START Recorded data
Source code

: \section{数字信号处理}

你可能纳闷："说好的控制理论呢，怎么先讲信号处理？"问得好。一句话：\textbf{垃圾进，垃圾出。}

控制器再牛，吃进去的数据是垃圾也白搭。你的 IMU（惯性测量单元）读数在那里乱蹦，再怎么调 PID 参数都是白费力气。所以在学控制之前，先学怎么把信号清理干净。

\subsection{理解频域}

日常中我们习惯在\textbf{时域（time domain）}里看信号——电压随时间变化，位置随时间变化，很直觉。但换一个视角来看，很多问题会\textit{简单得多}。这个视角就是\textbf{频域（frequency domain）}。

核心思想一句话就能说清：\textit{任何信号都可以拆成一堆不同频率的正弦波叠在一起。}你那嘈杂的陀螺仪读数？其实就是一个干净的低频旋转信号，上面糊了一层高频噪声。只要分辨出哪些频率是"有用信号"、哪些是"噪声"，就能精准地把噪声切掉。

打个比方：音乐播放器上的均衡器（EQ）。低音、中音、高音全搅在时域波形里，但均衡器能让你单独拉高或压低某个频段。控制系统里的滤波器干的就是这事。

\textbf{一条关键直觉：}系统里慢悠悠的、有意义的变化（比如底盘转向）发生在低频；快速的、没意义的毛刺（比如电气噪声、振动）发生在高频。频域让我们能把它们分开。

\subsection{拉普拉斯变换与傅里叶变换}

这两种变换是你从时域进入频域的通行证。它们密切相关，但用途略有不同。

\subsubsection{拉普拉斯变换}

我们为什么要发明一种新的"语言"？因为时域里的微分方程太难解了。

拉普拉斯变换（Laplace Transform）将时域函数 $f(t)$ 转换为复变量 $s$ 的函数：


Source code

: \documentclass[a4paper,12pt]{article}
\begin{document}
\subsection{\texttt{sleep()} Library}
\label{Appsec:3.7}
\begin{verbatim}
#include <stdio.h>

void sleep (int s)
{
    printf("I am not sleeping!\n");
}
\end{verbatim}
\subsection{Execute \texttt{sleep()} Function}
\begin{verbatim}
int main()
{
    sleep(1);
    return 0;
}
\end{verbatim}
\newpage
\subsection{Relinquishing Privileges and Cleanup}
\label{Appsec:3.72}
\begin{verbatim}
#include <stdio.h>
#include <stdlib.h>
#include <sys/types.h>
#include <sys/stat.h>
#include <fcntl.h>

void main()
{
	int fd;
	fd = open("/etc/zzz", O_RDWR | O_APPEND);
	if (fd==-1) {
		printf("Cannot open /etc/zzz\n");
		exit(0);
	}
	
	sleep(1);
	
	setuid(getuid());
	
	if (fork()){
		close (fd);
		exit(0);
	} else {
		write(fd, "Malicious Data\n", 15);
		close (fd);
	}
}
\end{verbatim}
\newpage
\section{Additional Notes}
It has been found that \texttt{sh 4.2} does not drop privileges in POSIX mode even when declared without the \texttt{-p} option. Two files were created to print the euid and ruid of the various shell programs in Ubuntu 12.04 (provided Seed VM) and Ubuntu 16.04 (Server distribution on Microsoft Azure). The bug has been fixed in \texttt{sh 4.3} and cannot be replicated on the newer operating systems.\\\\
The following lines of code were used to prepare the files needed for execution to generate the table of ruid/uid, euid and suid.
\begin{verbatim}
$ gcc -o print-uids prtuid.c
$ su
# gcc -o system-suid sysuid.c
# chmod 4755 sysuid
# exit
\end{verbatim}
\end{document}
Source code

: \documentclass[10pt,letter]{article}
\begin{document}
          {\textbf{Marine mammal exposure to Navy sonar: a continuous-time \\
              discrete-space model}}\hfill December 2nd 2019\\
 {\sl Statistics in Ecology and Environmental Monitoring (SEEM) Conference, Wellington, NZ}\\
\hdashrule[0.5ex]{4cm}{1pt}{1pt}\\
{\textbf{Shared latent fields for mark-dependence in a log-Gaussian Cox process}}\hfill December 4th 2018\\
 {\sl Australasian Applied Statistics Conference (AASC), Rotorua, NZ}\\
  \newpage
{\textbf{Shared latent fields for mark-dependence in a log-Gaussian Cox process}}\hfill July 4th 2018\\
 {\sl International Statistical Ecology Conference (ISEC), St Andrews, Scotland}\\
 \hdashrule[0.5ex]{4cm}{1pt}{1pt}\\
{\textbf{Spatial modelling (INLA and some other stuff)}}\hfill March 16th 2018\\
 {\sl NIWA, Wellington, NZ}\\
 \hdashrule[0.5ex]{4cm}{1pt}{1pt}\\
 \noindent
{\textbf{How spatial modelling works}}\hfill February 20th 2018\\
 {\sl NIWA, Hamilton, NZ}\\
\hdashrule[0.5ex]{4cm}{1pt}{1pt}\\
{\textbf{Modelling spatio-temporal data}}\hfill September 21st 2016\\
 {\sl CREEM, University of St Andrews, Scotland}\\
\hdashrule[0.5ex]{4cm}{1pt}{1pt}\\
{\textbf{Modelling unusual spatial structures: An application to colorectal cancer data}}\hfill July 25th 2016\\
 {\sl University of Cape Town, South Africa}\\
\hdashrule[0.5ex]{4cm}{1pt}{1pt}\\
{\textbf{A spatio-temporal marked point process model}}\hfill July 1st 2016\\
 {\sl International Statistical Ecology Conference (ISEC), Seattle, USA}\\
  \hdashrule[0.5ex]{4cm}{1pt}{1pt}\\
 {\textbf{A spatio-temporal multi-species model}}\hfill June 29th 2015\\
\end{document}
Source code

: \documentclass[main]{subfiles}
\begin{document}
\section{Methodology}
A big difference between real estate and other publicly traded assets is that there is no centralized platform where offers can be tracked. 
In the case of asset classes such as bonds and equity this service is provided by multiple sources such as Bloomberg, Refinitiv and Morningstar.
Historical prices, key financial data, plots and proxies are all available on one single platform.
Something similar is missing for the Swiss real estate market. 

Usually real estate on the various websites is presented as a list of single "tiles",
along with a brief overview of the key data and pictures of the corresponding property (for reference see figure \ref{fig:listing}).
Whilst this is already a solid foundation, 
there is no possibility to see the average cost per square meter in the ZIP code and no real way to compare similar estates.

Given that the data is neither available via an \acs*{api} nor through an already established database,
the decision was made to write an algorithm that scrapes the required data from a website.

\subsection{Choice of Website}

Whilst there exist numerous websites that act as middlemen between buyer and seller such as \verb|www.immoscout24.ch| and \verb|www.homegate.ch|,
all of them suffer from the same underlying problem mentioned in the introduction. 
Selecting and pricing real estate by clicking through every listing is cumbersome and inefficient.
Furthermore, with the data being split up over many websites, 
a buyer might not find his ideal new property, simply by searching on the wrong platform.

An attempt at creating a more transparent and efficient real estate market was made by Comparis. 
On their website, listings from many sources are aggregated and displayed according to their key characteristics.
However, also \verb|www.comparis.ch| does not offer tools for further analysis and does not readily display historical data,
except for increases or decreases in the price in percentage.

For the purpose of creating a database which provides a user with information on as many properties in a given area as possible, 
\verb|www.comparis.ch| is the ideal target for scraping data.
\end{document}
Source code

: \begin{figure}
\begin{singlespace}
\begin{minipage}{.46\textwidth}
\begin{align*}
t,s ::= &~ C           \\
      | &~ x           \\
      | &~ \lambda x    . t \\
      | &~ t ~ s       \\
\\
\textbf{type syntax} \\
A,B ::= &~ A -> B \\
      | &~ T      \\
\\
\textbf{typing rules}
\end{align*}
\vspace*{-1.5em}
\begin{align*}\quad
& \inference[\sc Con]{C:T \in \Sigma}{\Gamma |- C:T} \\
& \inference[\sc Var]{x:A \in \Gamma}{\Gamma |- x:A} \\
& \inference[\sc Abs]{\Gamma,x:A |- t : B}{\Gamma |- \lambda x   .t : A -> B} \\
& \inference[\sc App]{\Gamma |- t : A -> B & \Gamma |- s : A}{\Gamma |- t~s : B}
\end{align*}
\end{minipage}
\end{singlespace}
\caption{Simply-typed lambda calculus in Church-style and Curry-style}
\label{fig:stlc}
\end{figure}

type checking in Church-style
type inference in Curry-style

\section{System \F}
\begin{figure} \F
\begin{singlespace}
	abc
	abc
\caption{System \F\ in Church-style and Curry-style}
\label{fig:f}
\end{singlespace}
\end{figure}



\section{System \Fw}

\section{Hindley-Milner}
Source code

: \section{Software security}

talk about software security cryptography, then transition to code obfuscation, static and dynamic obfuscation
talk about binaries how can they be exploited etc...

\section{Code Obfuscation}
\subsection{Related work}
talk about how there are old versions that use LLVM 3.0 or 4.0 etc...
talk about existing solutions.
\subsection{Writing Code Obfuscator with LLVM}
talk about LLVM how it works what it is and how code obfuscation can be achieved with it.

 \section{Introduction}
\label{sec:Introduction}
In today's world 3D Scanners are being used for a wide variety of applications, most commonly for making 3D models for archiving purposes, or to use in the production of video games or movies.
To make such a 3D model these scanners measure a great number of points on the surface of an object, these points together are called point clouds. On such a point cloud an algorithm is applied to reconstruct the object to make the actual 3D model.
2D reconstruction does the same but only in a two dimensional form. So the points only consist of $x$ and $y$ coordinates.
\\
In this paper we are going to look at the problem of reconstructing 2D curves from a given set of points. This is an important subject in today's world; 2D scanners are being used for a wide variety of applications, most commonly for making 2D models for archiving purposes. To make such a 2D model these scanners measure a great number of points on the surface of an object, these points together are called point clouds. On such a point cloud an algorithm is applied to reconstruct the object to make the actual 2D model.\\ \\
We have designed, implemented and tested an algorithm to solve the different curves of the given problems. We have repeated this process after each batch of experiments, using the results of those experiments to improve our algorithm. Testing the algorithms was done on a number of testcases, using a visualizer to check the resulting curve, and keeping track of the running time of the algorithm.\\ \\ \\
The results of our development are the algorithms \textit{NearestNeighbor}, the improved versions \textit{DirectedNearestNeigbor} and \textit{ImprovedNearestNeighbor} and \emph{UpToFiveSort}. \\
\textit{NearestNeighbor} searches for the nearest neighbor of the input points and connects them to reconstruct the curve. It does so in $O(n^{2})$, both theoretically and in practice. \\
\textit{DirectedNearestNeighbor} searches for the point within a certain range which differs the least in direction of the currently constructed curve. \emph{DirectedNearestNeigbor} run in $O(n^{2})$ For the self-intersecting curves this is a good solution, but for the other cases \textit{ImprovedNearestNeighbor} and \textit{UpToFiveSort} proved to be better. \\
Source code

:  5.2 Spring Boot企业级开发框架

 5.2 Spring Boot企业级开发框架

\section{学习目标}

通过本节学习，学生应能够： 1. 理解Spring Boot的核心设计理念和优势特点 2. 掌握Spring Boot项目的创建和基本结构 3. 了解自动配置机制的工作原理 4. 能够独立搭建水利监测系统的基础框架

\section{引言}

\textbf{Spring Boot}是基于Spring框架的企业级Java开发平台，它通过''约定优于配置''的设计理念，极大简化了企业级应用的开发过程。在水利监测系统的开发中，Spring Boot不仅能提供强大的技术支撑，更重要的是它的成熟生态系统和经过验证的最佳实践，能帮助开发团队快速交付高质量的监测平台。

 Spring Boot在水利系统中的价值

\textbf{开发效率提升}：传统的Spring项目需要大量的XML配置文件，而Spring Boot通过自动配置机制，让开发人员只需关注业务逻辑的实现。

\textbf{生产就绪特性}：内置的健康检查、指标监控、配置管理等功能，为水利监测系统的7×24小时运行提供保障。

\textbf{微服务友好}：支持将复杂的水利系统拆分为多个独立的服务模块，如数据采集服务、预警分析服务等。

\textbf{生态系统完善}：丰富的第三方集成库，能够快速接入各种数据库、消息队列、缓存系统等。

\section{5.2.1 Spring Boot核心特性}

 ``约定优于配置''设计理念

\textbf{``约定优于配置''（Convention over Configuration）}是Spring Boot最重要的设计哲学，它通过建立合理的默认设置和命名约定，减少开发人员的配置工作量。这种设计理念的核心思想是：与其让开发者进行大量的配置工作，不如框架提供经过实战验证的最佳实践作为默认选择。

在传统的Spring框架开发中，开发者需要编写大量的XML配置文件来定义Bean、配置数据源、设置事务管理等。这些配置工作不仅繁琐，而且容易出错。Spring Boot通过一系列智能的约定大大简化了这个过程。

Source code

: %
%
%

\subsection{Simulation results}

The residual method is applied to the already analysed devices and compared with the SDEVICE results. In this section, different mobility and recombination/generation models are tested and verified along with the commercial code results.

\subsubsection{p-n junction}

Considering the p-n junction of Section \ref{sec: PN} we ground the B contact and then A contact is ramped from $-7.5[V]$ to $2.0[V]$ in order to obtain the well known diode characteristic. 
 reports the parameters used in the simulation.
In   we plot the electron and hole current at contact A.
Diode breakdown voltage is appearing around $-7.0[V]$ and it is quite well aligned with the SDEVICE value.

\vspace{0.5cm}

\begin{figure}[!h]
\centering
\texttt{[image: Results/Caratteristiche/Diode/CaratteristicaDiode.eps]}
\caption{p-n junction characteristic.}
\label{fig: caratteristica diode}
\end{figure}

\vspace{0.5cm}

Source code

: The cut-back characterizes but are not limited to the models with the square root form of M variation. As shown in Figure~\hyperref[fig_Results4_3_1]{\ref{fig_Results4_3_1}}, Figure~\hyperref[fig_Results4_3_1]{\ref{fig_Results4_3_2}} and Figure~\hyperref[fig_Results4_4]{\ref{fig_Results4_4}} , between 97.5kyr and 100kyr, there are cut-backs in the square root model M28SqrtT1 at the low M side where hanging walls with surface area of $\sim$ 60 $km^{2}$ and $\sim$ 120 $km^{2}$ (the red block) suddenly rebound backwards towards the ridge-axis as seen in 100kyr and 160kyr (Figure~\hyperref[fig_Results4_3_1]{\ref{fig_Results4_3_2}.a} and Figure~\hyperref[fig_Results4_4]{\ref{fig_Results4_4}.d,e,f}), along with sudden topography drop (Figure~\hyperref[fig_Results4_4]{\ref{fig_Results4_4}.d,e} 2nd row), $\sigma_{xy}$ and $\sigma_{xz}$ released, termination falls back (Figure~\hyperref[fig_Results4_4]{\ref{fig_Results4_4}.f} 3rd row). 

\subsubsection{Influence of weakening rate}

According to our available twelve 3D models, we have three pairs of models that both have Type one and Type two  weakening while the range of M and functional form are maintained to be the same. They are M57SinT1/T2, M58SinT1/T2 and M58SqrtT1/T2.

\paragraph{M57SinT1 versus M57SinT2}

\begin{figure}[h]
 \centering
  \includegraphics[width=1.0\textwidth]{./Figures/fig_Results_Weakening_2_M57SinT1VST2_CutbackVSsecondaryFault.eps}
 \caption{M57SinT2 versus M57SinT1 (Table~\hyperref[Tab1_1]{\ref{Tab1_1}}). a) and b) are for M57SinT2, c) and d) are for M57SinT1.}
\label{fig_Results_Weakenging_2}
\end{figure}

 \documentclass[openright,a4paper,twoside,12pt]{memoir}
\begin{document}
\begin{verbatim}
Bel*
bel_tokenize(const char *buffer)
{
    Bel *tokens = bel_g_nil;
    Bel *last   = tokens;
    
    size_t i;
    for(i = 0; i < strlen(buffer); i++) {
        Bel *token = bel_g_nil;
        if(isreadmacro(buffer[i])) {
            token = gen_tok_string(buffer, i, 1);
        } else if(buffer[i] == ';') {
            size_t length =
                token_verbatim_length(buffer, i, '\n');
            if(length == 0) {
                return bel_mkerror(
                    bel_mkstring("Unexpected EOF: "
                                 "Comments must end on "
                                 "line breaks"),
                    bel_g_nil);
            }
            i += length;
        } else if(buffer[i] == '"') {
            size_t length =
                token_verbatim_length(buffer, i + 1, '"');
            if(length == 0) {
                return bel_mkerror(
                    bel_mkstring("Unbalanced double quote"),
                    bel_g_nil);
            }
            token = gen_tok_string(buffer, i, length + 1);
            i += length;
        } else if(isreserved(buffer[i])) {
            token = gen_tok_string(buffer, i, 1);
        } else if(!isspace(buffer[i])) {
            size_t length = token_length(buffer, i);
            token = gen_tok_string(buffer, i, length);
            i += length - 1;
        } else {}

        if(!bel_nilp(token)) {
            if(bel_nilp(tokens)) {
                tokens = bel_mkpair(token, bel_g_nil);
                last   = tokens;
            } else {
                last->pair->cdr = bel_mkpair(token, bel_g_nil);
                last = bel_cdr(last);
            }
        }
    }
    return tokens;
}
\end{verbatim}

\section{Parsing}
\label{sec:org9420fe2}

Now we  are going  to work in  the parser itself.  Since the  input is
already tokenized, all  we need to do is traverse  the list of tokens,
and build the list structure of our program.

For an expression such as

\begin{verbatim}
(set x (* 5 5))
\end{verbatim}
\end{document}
END Recorded data
• _Task objective_
Pull each line holding "约定优于配置" out of the listing.

• _Solution to this problem_
\textbf{Spring Boot}是基于Spring框架的企业级Java开发平台，它通过''约定优于配置''的设计理念，极大简化了企业级应用的开发过程。在水利监测系统的开发中，Spring Boot不仅能提供强大的技术支撑，更重要的是它的成熟生态系统和经过验证的最佳实践，能帮助开发团队快速交付高质量的监测平台。
 ``约定优于配置''设计理念
\textbf{``约定优于配置''（Convention over Configuration）}是Spring Boot最重要的设计哲学，它通过建立合理的默认设置和命名约定，减少开发人员的配置工作量。这种设计理念的核心思想是：与其让开发者进行大量的配置工作，不如框架提供经过实战验证的最佳实践作为默认选择。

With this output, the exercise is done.